Requirement: Write out the data again in full, keeping every character the same.

Listed records:

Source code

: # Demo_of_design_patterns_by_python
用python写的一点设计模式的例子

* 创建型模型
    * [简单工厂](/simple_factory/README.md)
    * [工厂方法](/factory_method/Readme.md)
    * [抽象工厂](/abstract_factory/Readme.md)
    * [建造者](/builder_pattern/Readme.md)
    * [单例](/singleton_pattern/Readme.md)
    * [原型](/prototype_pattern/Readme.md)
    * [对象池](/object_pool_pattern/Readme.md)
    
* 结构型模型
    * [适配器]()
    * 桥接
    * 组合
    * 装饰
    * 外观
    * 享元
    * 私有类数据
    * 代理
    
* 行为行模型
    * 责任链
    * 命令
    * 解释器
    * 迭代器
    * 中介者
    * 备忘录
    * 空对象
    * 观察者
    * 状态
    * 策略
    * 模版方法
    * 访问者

Answer:
Source code

: # Demo_of_design_patterns_by_python
用python写的一点设计模式的例子

* 创建型模型
    * [简单工厂](/simple_factory/README.md)
    * [工厂方法](/factory_method/Readme.md)
    * [抽象工厂](/abstract_factory/Readme.md)
    * [建造者](/builder_pattern/Readme.md)
    * [单例](/singleton_pattern/Readme.md)
    * [原型](/prototype_pattern/Readme.md)
    * [对象池](/object_pool_pattern/Readme.md)
    
* 结构型模型
    * [适配器]()
    * 桥接
    * 组合
    * 装饰
    * 外观
    * 享元
    * 私有类数据
    * 代理
    
* 行为行模型
    * 责任链
    * 命令
    * 解释器
    * 迭代器
    * 中介者
    * 备忘录
    * 空对象
    * 观察者
    * 状态
    * 策略
    * 模版方法
    * 访问者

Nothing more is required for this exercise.